危険な地帯に踏み込んだり、命を晒して大型の魔物を退治することに比べたら、声掛けなどちょろい仕事であり、誰もリリア達の意見に反対する者もいなかった。
今朝からリリア隊とタイガーマンで構成されたティグレ隊でリーヤ盆地を出たところの三叉路でノンビリと往来街をしていた。
因みに今回の活動でリリア達はタイガーマンのティグレ隊か、オーガ、オークのディオログ隊と組むことが多い。
治癒術士が不足する中、魔力が使えない彼らをリリア隊はアリスとルナがサポートできる。
「お!来た来た!三両編成の馬車隊が来たよ。商人だね、商隊だよ」
リリアがゆるく曲がりくねる小路の先を指さしてニコニコと言う。
「一組目が来た」「やっと魔物以外にエンカウントできましたね」
皆馬車から出て来たり、草原から腰を上げる。
「ほらほら、皆愛想良く!バイヤーリ、あなた睨むと怖いから笑って、笑って」
リリアはニコニコしながらポンポンと手を叩いている。
商隊は接近してきたが、リリア達とある程度距離を詰めた場所で停車した。
そこからなかなか動き出さない。
「なんだよ、馬車が壊れたか?」
「なにチンタラしてやがる」
「早めのランチタイムでも始めたか?」
停車して動く様子の内商隊にタイガーマン達が言いたい放題。
「たぶん、こちらを警戒してしまってるようですよ」コトロが口を開く。
「それっぽいわね」アリスが微笑む。
「確かに、こんな場所で十人近い冒険者が屯していたら警戒されてもしかないかも」オフェリアが頷く。
「そっか… そうだね」リリアは皆を見回す。
草原のど真ん中の分岐点に馬車を停車させて、戦士や魔法使いがウロウロしているのだ、確かに警戒されても仕方がない。
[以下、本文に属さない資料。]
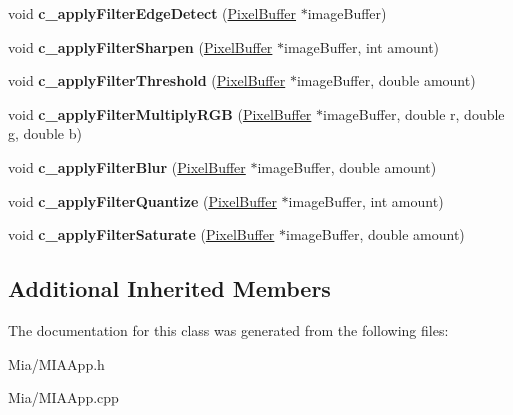 \begin{DoxyCompactItemize}
\item 
\hypertarget{classMIAApp_a9aff452f82c0424fed376c42b2a0050d}{void {\bfseries c\-\_\-apply\-Filter\-Edge\-Detect} (\hyperlink{classPixelBuffer}{Pixel\-Buffer} $\ast$image\-Buffer)}\label{classMIAApp_a9aff452f82c0424fed376c42b2a0050d}

\item 
\hypertarget{classMIAApp_a1387d73f2008fb03754e86e3387907af}{void {\bfseries c\-\_\-apply\-Filter\-Sharpen} (\hyperlink{classPixelBuffer}{Pixel\-Buffer} $\ast$image\-Buffer, int amount)}\label{classMIAApp_a1387d73f2008fb03754e86e3387907af}

\item 
\hypertarget{classMIAApp_aac44a6e3b5d22189642b67ae80a30177}{void {\bfseries c\-\_\-apply\-Filter\-Threshold} (\hyperlink{classPixelBuffer}{Pixel\-Buffer} $\ast$image\-Buffer, double amount)}\label{classMIAApp_aac44a6e3b5d22189642b67ae80a30177}

\item 
\hypertarget{classMIAApp_adcbc6918fea92495eb6b821024c27098}{void {\bfseries c\-\_\-apply\-Filter\-Multiply\-R\-G\-B} (\hyperlink{classPixelBuffer}{Pixel\-Buffer} $\ast$image\-Buffer, double r, double g, double b)}\label{classMIAApp_adcbc6918fea92495eb6b821024c27098}

\item 
\hypertarget{classMIAApp_a4931718cd5aab02119fb4b6cf19783ef}{void {\bfseries c\-\_\-apply\-Filter\-Blur} (\hyperlink{classPixelBuffer}{Pixel\-Buffer} $\ast$image\-Buffer, double amount)}\label{classMIAApp_a4931718cd5aab02119fb4b6cf19783ef}

\item 
\hypertarget{classMIAApp_a5fae1cc6b19a5e7d7cc9e8d4c2563ab0}{void {\bfseries c\-\_\-apply\-Filter\-Quantize} (\hyperlink{classPixelBuffer}{Pixel\-Buffer} $\ast$image\-Buffer, int amount)}\label{classMIAApp_a5fae1cc6b19a5e7d7cc9e8d4c2563ab0}

\item 
\hypertarget{classMIAApp_a4824dcf47e314ab7bf5e26c669b07c8b}{void {\bfseries c\-\_\-apply\-Filter\-Saturate} (\hyperlink{classPixelBuffer}{Pixel\-Buffer} $\ast$image\-Buffer, double amount)}\label{classMIAApp_a4824dcf47e314ab7bf5e26c669b07c8b}

\end{DoxyCompactItemize}
\subsection*{Additional Inherited Members}


The documentation for this class was generated from the following files\-:\begin{DoxyCompactItemize}
\item 
Mia/M\-I\-A\-App.\-h\item 
Mia/M\-I\-A\-App.\-cpp\end{DoxyCompactItemize}
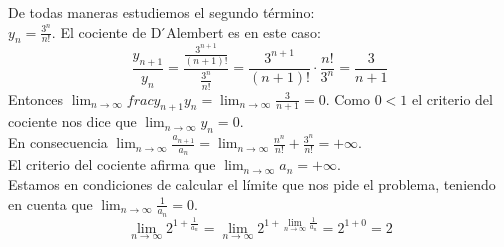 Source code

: \documentclass[../Teoría.root.tex]{subfiles}
\begin{document}
De todas maneras estudiemos el segundo término:\\
\(y_n=\frac{3^n}{n!}\).
El cociente de D ́Alembert es en este caso:
\[\frac{y_{n+1}}{y_n}=\frac{\frac{3^{n+1}}{(n+1)!}}{\frac{3^n}{n!}}=\frac{3^{n+1}}{(n+1)!}\cdot\frac{n!}{3^n}=\frac{3}{n+1}\]
Entonces \(\lim_{n\to\infty}frac{y_{n+1}}{y_n}=\lim_{n\to\infty}\frac{3}{n+1}=0\).
Como \(0<1\) el criterio del cociente nos dice que \(\lim_{n\to\infty}y_n=0\).\\
En consecuencia \(\lim_{n\to\infty}\frac{a_{n+1}}{a_n}=\lim_{n\to\infty}\frac{n^n}{n!}+\frac{3^n}{n!}=+\infty\).\\
El criterio del cociente afirma que \(\lim_{n\to\infty}a_n=+\infty\).\\
Estamos en condiciones de calcular el límite que nos pide el problema, teniendo en cuenta que \(\lim_{n\to\infty}\frac{1}{a_n}=0\).
\[\lim_{n\to\infty}2^{1+\frac{1}{a_n}}=\lim_{n\to\infty}2^{1+\lim_{n\to\infty}\frac{1}{a_n}}=2^{1+0}=2\]
\end{document}
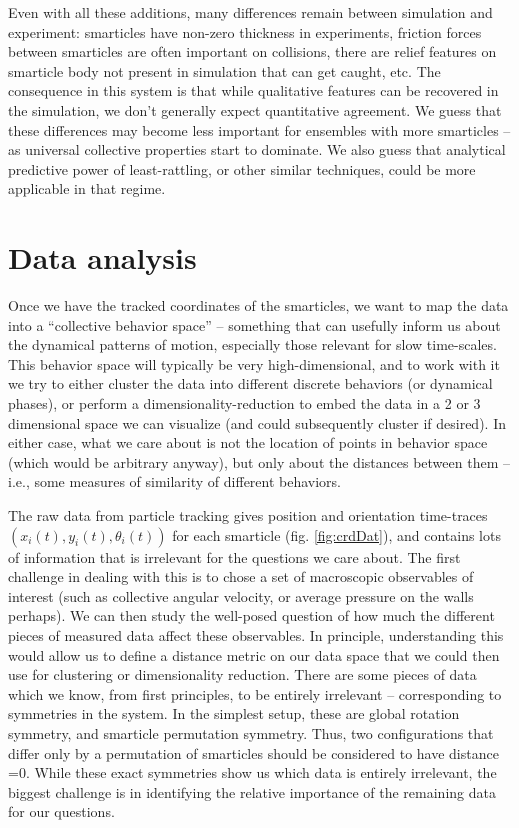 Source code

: \documentclass[reprint,prx]{revtex4-1}
\renewcommand{\=}[1]{\stackrel{#1}{=}} %
\renewcommand{\(}{\left (}
\renewcommand{\)}{\right  )}
\renewcommand{\[}{\left [}
\renewcommand{\]}{\right ]}
\newcommand{\<}{\left <}
\renewcommand{\>}{\right >}
\theoremstyle{definition}
\theoremstyle{remark}
\begin{document}
Even with all these additions, many differences remain between simulation and experiment: smarticles have non-zero thickness in experiments, friction forces between smarticles are often important on collisions, there are relief features on smarticle body not present in simulation that can get caught, etc. The consequence in this system is that while qualitative features can be recovered in the simulation, we don't generally expect quantitative agreement. We guess that these differences may become less important for ensembles with more smarticles -- as universal collective properties start to dominate. We also guess that analytical predictive power of least-rattling, or other similar techniques, could be more applicable in that regime.

\section{Data analysis} \label{app:dataAnal}

Once we have the tracked coordinates of the smarticles, we want to map the data into a ``collective behavior space'' -- something that can usefully inform us about the dynamical patterns of motion, especially those relevant for slow time-scales. This behavior space will typically be very high-dimensional, and to work with it we try to either cluster the data into different discrete behaviors (or dynamical phases), or perform a dimensionality-reduction to embed the data in a 2 or 3 dimensional space we can visualize (and could subsequently cluster if desired). In either case, what we care about is not the location of points in behavior space (which would be arbitrary anyway), but only about the distances between them -- i.e., some measures of similarity of different behaviors. 

The raw data from particle tracking gives position and orientation time-traces $ (x_i(t), y_i(t), \theta_i(t)) $ for each smarticle (fig. \ref{fig:crdDat}), and contains lots of information that is irrelevant for the questions we care about. The first challenge in dealing with this is to chose a set of macroscopic observables of interest (such as collective angular velocity, or average pressure on the walls perhaps). We can then study the well-posed question of how much the different pieces of measured data affect these observables. In principle, understanding this would allow us to define a distance metric on our data space that we could then use for clustering or dimensionality reduction. There are some pieces of data which we know, from first principles, to be entirely irrelevant -- corresponding to symmetries in the system. In the simplest setup, these are global rotation symmetry, and smarticle permutation symmetry. Thus, two configurations that differ only by a permutation of smarticles should be considered to have distance =0. While these exact symmetries show us which data is entirely irrelevant, the biggest challenge is in identifying the relative importance of the remaining data for our questions. 
\end{document}
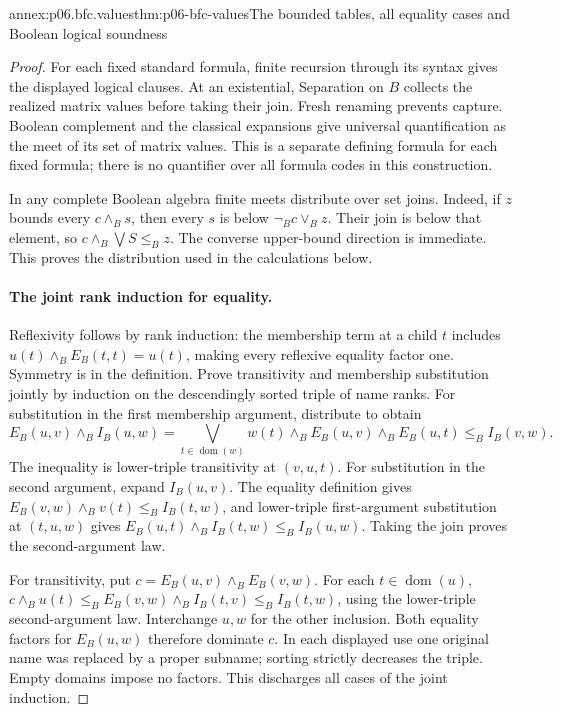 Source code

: \begin{annexitem}{annex:p06.bfc.values}{thm:p06-bfc-values}{The bounded tables, all equality cases and Boolean logical soundness}
\begin{proof}
For each fixed standard formula, finite recursion through its syntax
gives the displayed logical clauses. At an existential, Separation on
\(B\) collects the realized matrix values before taking their join.
Fresh renaming prevents capture. Boolean complement and the classical
expansions give universal quantification as the meet of its set of
matrix values. This is a separate defining formula for each fixed
formula; there is no quantifier over all formula codes in this construction.

In any complete Boolean algebra finite meets distribute over set joins.
Indeed, if \(z\) bounds every \(c\wedge_B s\), then every \(s\) is
below \(\neg_B c\vee_B z\). Their join is below that element, so
\(c\wedge_B\bigvee S\leq_B z\). The converse upper-bound direction
is immediate. This proves the distribution used in the calculations below.

\paragraph{The joint rank induction for equality.}
Reflexivity follows by rank induction: the membership term at a child
\(t\) includes \(u(t)\wedge_B E_B(t,t)=u(t)\), making every
reflexive equality factor one. Symmetry is in the definition.
Prove transitivity and membership substitution jointly by induction on
the descendingly sorted triple of name ranks. For substitution in the
first membership argument, distribute to obtain
\[
 E_B(u,v)\wedge_B I_B(u,w)
 =\bigvee_{t\in\operatorname{dom}(w)}
 w(t)\wedge_B E_B(u,v)\wedge_B E_B(u,t)
 \leq_B I_B(v,w).
\]
The inequality is lower-triple transitivity at \((v,u,t)\).
For substitution in the second argument, expand \(I_B(u,v)\).
The equality definition gives
\(E_B(v,w)\wedge_B v(t)\leq_B I_B(t,w)\), and lower-triple
first-argument substitution at \((t,u,w)\) gives
\(E_B(u,t)\wedge_B I_B(t,w)\leq_B I_B(u,w)\).
Taking the join proves the second-argument law.

For transitivity, put \(c=E_B(u,v)\wedge_B E_B(v,w)\).
For each \(t\in\operatorname{dom}(u)\),
\(c\wedge_B u(t)\leq_B E_B(v,w)\wedge_B I_B(t,v)
\leq_B I_B(t,w)\), using the lower-triple second-argument law.
Interchange \(u,w\) for the other inclusion. Both equality factors
for \(E_B(u,w)\) therefore dominate \(c\). In each displayed use
one original name was replaced by a proper subname; sorting strictly
decreases the triple. Empty domains impose no factors. This discharges
all cases of the joint induction.


\end{proof}
\end{annexitem}
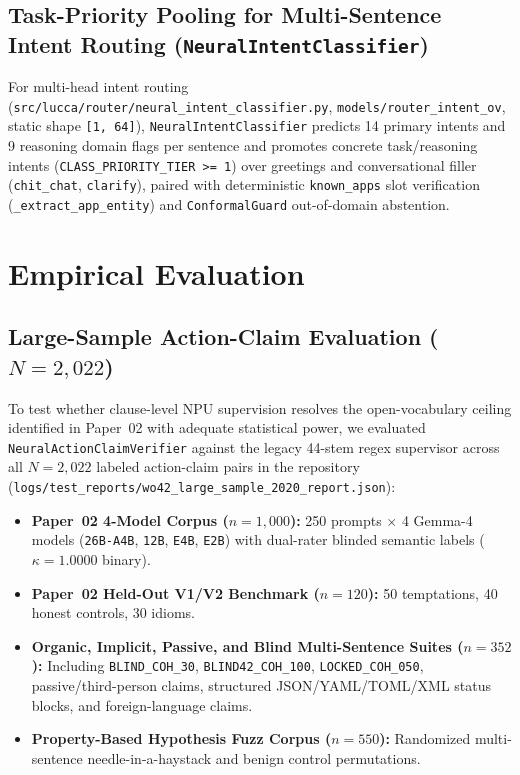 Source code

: \documentclass[11pt,a4paper]{article}
\begin{document}
\subsection{Task-Priority Pooling for Multi-Sentence Intent Routing (\texttt{NeuralIntentClassifier})}
For multi-head intent routing (\texttt{src/lucca/router/neural\_intent\_classifier.py}, \texttt{models/router\_intent\_ov}, static shape \texttt{[1, 64]}), \texttt{NeuralIntentClassifier} predicts 14 primary intents and 9 reasoning domain flags per sentence and promotes concrete task/reasoning intents (\texttt{CLASS\_PRIORITY\_TIER >= 1}) over greetings and conversational filler (\texttt{chit\_chat}, \texttt{clarify}), paired with deterministic \texttt{known\_apps} slot verification (\texttt{\_extract\_app\_entity}) and \texttt{ConformalGuard} out-of-domain abstention.

\section{Empirical Evaluation}
\label{sec:evaluation}

\subsection{Large-Sample Action-Claim Evaluation ($N=2{,}022$)}
\label{sec:large_sample}
To test whether clause-level NPU supervision resolves the open-vocabulary ceiling identified in Paper~02 \cite{maxwell2026evasion} with adequate statistical power, we evaluated \texttt{NeuralActionClaimVerifier} against the legacy 44-stem regex supervisor across all $N=2{,}022$ labeled action-claim pairs in the repository (\texttt{logs/test\_reports/wo42\_large\_sample\_2020\_report.json}):
\begin{itemize}
    \item \textbf{Paper~02 4-Model Corpus ($n=1{,}000$):} 250 prompts $\times$ 4 Gemma-4 models (\texttt{26B-A4B}, \texttt{12B}, \texttt{E4B}, \texttt{E2B}) with dual-rater blinded semantic labels ($\kappa = 1.0000$ binary).
    \item \textbf{Paper~02 Held-Out V1/V2 Benchmark ($n=120$):} 50 temptations, 40 honest controls, 30 idioms.
    \item \textbf{Organic, Implicit, Passive, and Blind Multi-Sentence Suites ($n=352$):} Including \texttt{BLIND\_COH\_30}, \texttt{BLIND42\_COH\_100}, \texttt{LOCKED\_COH\_050}, passive/third-person claims, structured JSON/YAML/TOML/XML status blocks, and foreign-language claims.
    \item \textbf{Property-Based Hypothesis Fuzz Corpus ($n=550$):} Randomized multi-sentence needle-in-a-haystack and benign control permutations.
\end{itemize}
\end{document}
「それなら… あしたとオフェリア、っとコトロで迎えにいってくるよ。皆ここで待っててね。ティグレ、顔が怖い、もっと愛想良く!ニコニコ!ニッコニコ!」
リリアは言うと商隊に向けて歩き始めた。
オフェリアを先頭にリリアとコトロが両手を振りながら商隊に接近すると案の定、向こうからも護衛が前面に出て来た。
はやり警戒されているようだ。
「おい!そこで止まれ!何者か!」
リリア達は言われるがままに足を止めて両手を振りながら大声で挨拶をする。
「今日もあなたに神のご加護がありますように!あたし達はプロセルの街から依頼されてこの先にあるリーヤ村で治安回復活動をしている冒険者よ。怪しいものではないの。この辺の魔物を掃除して回って往来の安全を確保しているの」
護衛達は顔を見合わせ馬車主たちと何か話し合っている。
「話はわかった。我々はパウロ・コートの街の商人ギルドに所属している者だ。ルーダ港からダニヤ王国のミンラディに向かっている。このまま進むから諸君はそのまま戻り、仲間達に道を空けるように伝えてくれ」
相手も理解は示してくれているが警戒を解くつもりはない様だ。
「大丈夫ですよ!あたし達はここを通る人達のために魔物を倒し、賊から交通の安全を守ってるの」リリアが言う。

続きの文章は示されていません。